Menteri LHK mengajukan banding, namun Amar Putusan PT-TUN Jakarta No. 128/B/2022/PT.TUN.JKT, tanggal 31 Agustus 2022 justru menguatkan putusan PTUN Jakarta Nomor 239/G/2021/PTUN.JKT. tanggal 31 Maret 2022. Kasasi yang diajukan Menteri LHK juga ditolak Mahkamah Agung melalui Amar Putusan No. 52K/TUN/2023 tanggal 21 Maret 2023.

Menteri LHK kemudian mengajukan peninjauan kembali, namun Amar Putusan Mahkamah Agung No. 26 PK/TUN/2024 tanggal 14 Mei 2024 menolak peninjauan kembali yang diajukan oleh pemohon.

Baca juga: Petani Berontak: Korporasi HTI Jangan Tebang Sawit Kami!

Menurut Damianus, saat PTUN Jakarta melakukan sidang pemeriksaan lapangan, ditemukan fakta bahwa sebagian besar lokasi izin PT SKR yang luasannya dikurangi atau diciutkan berdasarkan objek sengketa aquo, telah dikuasai dan dimanfaatkan oleh PT RKP untuk kebun sawit. "Tanaman sawit di lokasi tidak ada yang dimiliki oleh masyarakat. Terbukti dengan adanya plang di areal tanaman sawit dengan tulisan PT RKP di lokasi kedua pemeriksaan setempat. Umur sawit di atas 5 tahun," ungkapnya.

Dengan keluarnya putusan peninjauan kembali, maka gugatan PT SKR telah berkekuatan hukum tetap. Perusahaan lantas berupaya melakukan eksekusi, namun di lapangan ada pihak-pihak yang menyerobot dan menguasai lahan PT SKR dan telah memperoleh hasil panen sawit. "Walau sudah ada keputusan dari Mahkamah Agung, namun PT RKP tetap melakukan aktivitas di atas konsesi PT SKR. Padahal PT RKP tidak pernah memperoleh Izin Usaha Perkebunan Kelapa Sawit di atas lahan IUPHHK-HTI milik PT SKR," tandasnya.

Baca juga: Usai Anjlok Pekan lalu, Harga Sawit di Kalbar Merangkak Naik Periode Ini

"Jalan tanah di perkebunan itu sangat terpelihara dengan baik. Truk-truk terlihat silih berganti keluar masuk. Dikarenakan ada pihak lain yang menguasai lahan, PT SKR tidak dapat melakukan eksekusi meskipun proses hukumnya sudah inkrah sampai tingkat Mahkamah Agung," sesalnya lagi.

Menurutnya, selain merugikan PT SKR, penyerobotan lahan dan melakukan kegiatan perkebunan di dalam kawasan hutan tanpa izin berusaha dari pemerintah berpotensi menyebabkan kerugian negara.

Salah satunya dari nilai jual kayu hutan alam dan PSDHDR dengan tegakan sekitar 80 M3/ha. Lalu kerugian potensi pajak daerah dan negara atas panen sawit di lahan tak berizin. "Coba dihitung secara overall, berapa banyak kerugian negara akibat dari perambahan lahan milik PT SKR," tukasnya.

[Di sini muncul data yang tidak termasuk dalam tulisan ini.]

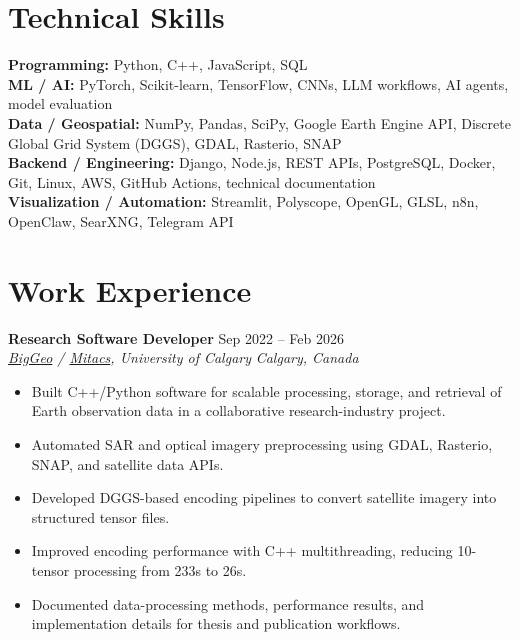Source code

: \documentclass[a4paper,10pt]{article}
\newcommand{\resumeSubheading}[4]{
    \textbf{#1} \hfill #2 \\
    \textit{#3} \hfill \textit{#4}
}
\begin{document}
\section*{Technical Skills}

\textbf{Programming:} Python, C++, JavaScript, SQL \\
\textbf{ML / AI:} PyTorch, Scikit-learn, TensorFlow, CNNs, LLM workflows, AI agents, model evaluation \\
\textbf{Data / Geospatial:} NumPy, Pandas, SciPy, Google Earth Engine API, Discrete Global Grid System (DGGS), GDAL, Rasterio, SNAP \\
\textbf{Backend / Engineering:} Django, Node.js, REST APIs, PostgreSQL, Docker, Git, Linux, AWS, GitHub Actions, technical documentation \\
\textbf{Visualization / Automation:} Streamlit, Polyscope, OpenGL, GLSL, n8n, OpenClaw, SearXNG, Telegram API


\section*{Work Experience}

\resumeSubheading
{Research Software Developer}
{Sep 2022 -- Feb 2026}
{\href{https://biggeo.com}{BigGeo} / \href{https://www.mitacs.ca/}{Mitacs}, University of Calgary}
{Calgary, Canada}
\begin{itemize}[leftmargin=0.25in]
    \item Built C++/Python software for scalable processing, storage, and retrieval of Earth observation data in a collaborative research-industry project.
    \item Automated SAR and optical imagery preprocessing using GDAL, Rasterio, SNAP, and satellite data APIs.
    \item Developed DGGS-based encoding pipelines to convert satellite imagery into structured tensor files.
    \item Improved encoding performance with C++ multithreading, reducing 10-tensor processing from 233s to 26s.
    \item Documented data-processing methods, performance results, and implementation details for thesis and publication workflows.
\end{itemize}
\end{document}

Baca juga: Tiga Golongan Barang Dominasi Ekspor Kalbar, Kontribusi Sawit Cukup Signifikan

"Tindakan yang dilakukan pihak-pihak yang tidak bertanggung jawab inilah yang mendorong PT SKR mengambil langkah hukum dengan melaporkan ke Kejati Kalbar atas dugaan tindak pidana korupsi," imbuhnya.

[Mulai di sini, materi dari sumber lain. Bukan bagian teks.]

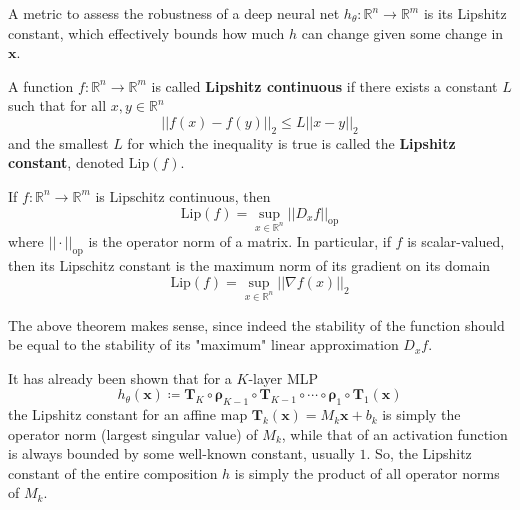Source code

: \documentclass{article}
\begin{document}
      A metric to assess the robustness of a deep neural net $h_\theta: \mathbb{R}^n \longrightarrow \mathbb{R}^m$ is its Lipshitz constant, which effectively bounds how much $h$ can change given some change in $\mathbf{x}$. 

      \begin{definition}
      A function $f: \mathbb{R}^n \longrightarrow \mathbb{R}^m$ is called \textbf{Lipshitz continuous} if there exists a constant $L$ such that for all $x, y \in \mathbb{R}^n$
      \[||f(x) - f(y)||_2 \leq L ||x - y||_2\]
      and the smallest $L$ for which the inequality is true is called the \textbf{Lipshitz constant}, denoted $\mathrm{Lip}(f)$. 
      \end{definition}

      \begin{theorem}
      If $f: \mathbb{R}^n \longrightarrow \mathbb{R}^m$ is Lipschitz continuous, then 
      \[\mathrm{Lip}(f) = \sup_{x \in \mathbb{R}^n} ||D_x f||_{\mathrm{op}}\]
      where $||\cdot ||_{\mathrm{op}}$ is the operator norm of a matrix. In particular, if $f$ is scalar-valued, then its Lipschitz constant is the maximum norm of its gradient on its domain 
      \[\mathrm{Lip}(f) = \sup_{x \in \mathbb{R}^n} ||\nabla f(x)||_2\]
      \end{theorem}

      The above theorem makes sense, since indeed the stability of the function should be equal to the stability of its "maximum" linear approximation $D_x f$. 

      \begin{theorem}
      It has already been shown that for a $K$-layer MLP
      \[h_\theta (\mathbf{x}) \coloneqq \mathbf{T}_K \circ \boldsymbol{\rho}_{K-1} \circ \mathbf{T}_{K-1} \circ \cdots \circ \boldsymbol{\rho}_1 \circ \mathbf{T}_1 (\mathbf{x})\]
      the Lipshitz constant for an affine map $\mathbf{T}_k (\mathbf{x}) = M_k \mathbf{x} + b_k$ is simply the operator norm (largest singular value) of $M_k$, while that of an activation function is always bounded by some well-known constant, usually $1$. So, the Lipshitz constant of the entire composition $h$ is simply the product of all operator norms of $M_k$. 
      \end{theorem}
\end{document}
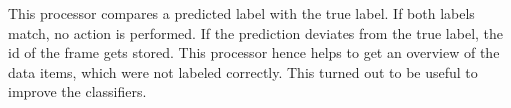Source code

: This processor compares a predicted label with the true label. If both labels match, no action is performed. If the prediction deviates from the true label, the id of the frame gets stored. This processor hence helps to get an overview of the data items, which were not labeled correctly. This turned out to be useful to improve the classifiers.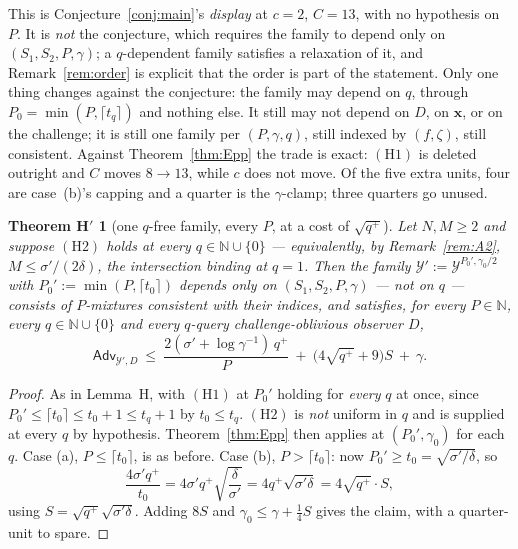 \documentclass{aicr-solution}
\newcommand{\Adv}{\mathsf{Adv}}
\newcommand{\vx}{\mathbf{x}}
\newtheorem*{thmHp}{Theorem H$'$}
\begin{document}
\begin{remark}\label{rem:relaxation}
This is Conjecture~\ref{conj:main}'s \emph{display} at $c = 2$, $C = 13$, with no
hypothesis on $P$. It is \emph{not} the conjecture, which requires the family to
depend only on $(S_1,S_2,P,\gamma)$; a $q$-dependent family satisfies a relaxation
of it, and Remark~\ref{rem:order} is explicit that the order is part of the
statement. Only one thing changes against the conjecture: the family may depend on
$q$, through $P_0 = \min(P,\lceil t_q \rceil)$ and nothing else. It still may not
depend on $D$, on $\vx$, or on the challenge; it is still one family per
$(P,\gamma,q)$, still indexed by $(f,\zeta)$, still consistent. Against
Theorem~\ref{thm:Epp} the trade is exact: $(\mathrm{H1})$ is deleted outright and
$C$ moves $8 \to 13$, while $c$ does not move. Of the five extra units, four are
case~(b)'s capping and a quarter is the $\gamma$-clamp; three quarters go unused.
\end{remark}

\begin{thmHp}[one $q$-free family, every $P$, at a cost of $\sqrt{q^{+}}$]
Let $N,M \ge 2$ and suppose $(\mathrm{H2})$ holds at \emph{every}
$q \in \mathbb{N} \cup \{0\}$ --- equivalently, by Remark~\ref{rem:A2},
$M \le \sigma'/(2\delta)$, the intersection binding at $q = 1$. Then the family
$\mathcal{Y}' := \mathcal{Y}^{P_0',\gamma_0/2}$ with
$P_0' := \min(P, \lceil t_0 \rceil)$ depends only on $(S_1,S_2,P,\gamma)$ --- not
on $q$ --- consists of $P$-mixtures consistent with their indices, and satisfies,
for every $P \in \mathbb{N}$, every $q \in \mathbb{N} \cup \{0\}$ and every
$q$-query challenge-oblivious observer $D$,
\[
  \Adv_{\mathcal{Y}',D}
  \ \le\ \frac{2(\sigma' + \log\gamma^{-1})\,q^{+}}{P}
  \ +\ \bigl(4\sqrt{q^{+}} + 9\bigr) S \ +\ \gamma .
\]
\end{thmHp}

\begin{proof}
As in Lemma~H, with $(\mathrm{H1})$ at $P_0'$ holding for \emph{every}
$q$ at once, since $P_0' \le \lceil t_0 \rceil \le t_0 + 1 \le t_q + 1$ by
$t_0 \le t_q$. $(\mathrm{H2})$ is \emph{not} uniform in $q$ and is supplied at every
$q$ by hypothesis. Theorem~\ref{thm:Epp} then applies at $(P_0',\gamma_0)$ for each
$q$. Case (a), $P \le \lceil t_0 \rceil$, is as before. Case (b),
$P > \lceil t_0 \rceil$: now $P_0' \ge t_0 = \sqrt{\sigma'/\delta}$, so
\[
  \frac{4\sigma' q^{+}}{t_0} = 4\sigma' q^{+}\sqrt{\frac{\delta}{\sigma'}}
  = 4q^{+}\sqrt{\sigma'\delta} = 4\sqrt{q^{+}} \cdot S,
\]
using $S = \sqrt{q^{+}}\sqrt{\sigma'\delta}$. Adding $8S$ and
$\gamma_0 \le \gamma + \tfrac14 S$ gives the claim, with a quarter-unit to spare.
\end{proof}
\end{document}
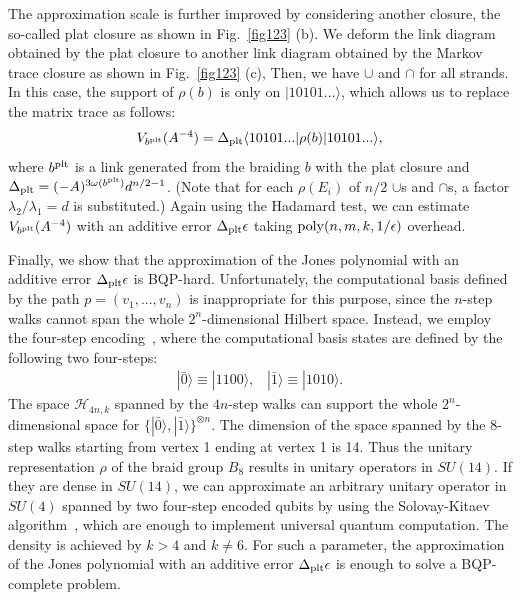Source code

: The approximation scale is further improved 
by considering another closure, the so-called plat closure
as shown in Fig.~\ref{fig123} (b).
We deform the link diagram obtained by the plat closure
to another link diagram obtained 
by the Markov trace closure as shown in Fig.~\ref{fig123} (c),
Then, we have $\cup$ and $\cap$ for all strands.
In this case, the support of $\rho (b)$ 
is only on $|10101...\rangle$,
which allows us to replace the matrix trace 
as follows:
\begin{eqnarray}
V_{b^{\rm plt}}(A^{-4}) = \Delta_{\rm plt} 
\langle 10101...| \rho (b) | 10101...\rangle,
\end{eqnarray}
where $b^{\rm plt}$ is a link generated from 
the braiding $b$ with the plat closure
and $\Delta _{\rm plt} = (-A)^{3 \omega (b^{\rm plt})}d^{n/2-1}$.
(Note that for each $\rho(E_i)$ of $n/2$ $\cup$s and $\cap$s, 
a factor ${\lambda_{2}/\lambda_{1}} = d$ is substituted.)
Again using the Hadamard test,
we can estimate $V_{b^{\rm plt}}(A^{-4})$ 
with an additive error $\Delta _{\rm plt} \epsilon$
taking ${\rm poly}(n,m,k,1/\epsilon)$ overhead.

Finally, we show that the approximation of the Jones polynomial 
with an additive error $\Delta _{\rm plt} \epsilon$ is BQP-hard.
Unfortunately, the computational basis defined by the path $p=(v_1,...,v_n)$
is inappropriate for this purpose,
since the $n$-step walks cannot span the whole $2^n$-dimensional Hilbert space.
Instead, we employ the four-step encoding~\cite{wocjan06}, 
where the computational basis states are defined by the following 
two four-steps:  
\begin{eqnarray}
|\bar 0 \rangle \equiv |1100\rangle, \;\;\; |\bar 1 \rangle 
\equiv |1010\rangle.
\end{eqnarray}
The space $\mathcal{H}_{4n,k}$ spanned by the $4n$-step walks
can support the whole $2^n$-dimensional space for $\{ |\bar 0 \rangle , |\bar 1\rangle \}^{\otimes n}$.
The dimension of the space spanned by the 8-step walks
starting from vertex 1 ending at vertex 1
is 14. Thus the unitary representation $\rho$ 
of the braid group $B_8$
results in unitary operators in $SU(14)$.
If they are dense in $SU(14)$,
we can approximate an arbitrary unitary operator in $SU(4)$ spanned by two four-step encoded qubits
by using the Solovay-Kitaev algorithm~\cite{AharonovJonesHard},
which are enough to implement universal quantum computation.
The density is achieved by $k>4$ and $k\neq 6$.
For such a parameter, 
the approximation of the Jones polynomial with an additive 
error $\Delta _{\rm plt} \epsilon$ is enough to solve 
a BQP-complete problem.

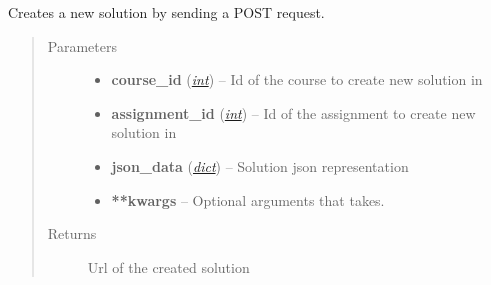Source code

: \documentclass[letterpaper,10pt,english]{sphinxmanual}
\begin{document}

\begin{fulllineitems}
\label{web_portal:core.courses.api.create_solution}
Creates a new solution by sending a POST request.
\begin{quote}\begin{description}
\item[{Parameters}] \leavevmode\begin{itemize}
\item {} 
\textbf{course\_id} (\href{http://docs.python.org/library/functions.html\#int}{\emph{int}}) -- Id of the course to create new solution in

\item {} 
\textbf{assignment\_id} (\href{http://docs.python.org/library/functions.html\#int}{\emph{int}}) -- Id of the assignment to create new solution in

\item {} 
\textbf{json\_data} (\href{http://docs.python.org/library/stdtypes.html\#dict}{\emph{dict}}) -- Solution json representation

\item {} 
\textbf{**kwargs} -- Optional arguments that  takes.

\end{itemize}

\item[{Returns}] \leavevmode
Url of the created solution

\end{description}\end{quote}

\end{fulllineitems}

\end{document}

Sementara itu, Direktur Eksekutif Center of Energi and Resource Indonesia (CERI) Yusri Usman meminta pihak penegak hukum memproses masalah yang telah menjadi isu nasional ini. "Apalagi kasus ini sudah dilaporkan ke Kejati Kalbar. Kita berharap kasus ini dapat menjadi atensi Kejati Kalbar," tegasnya.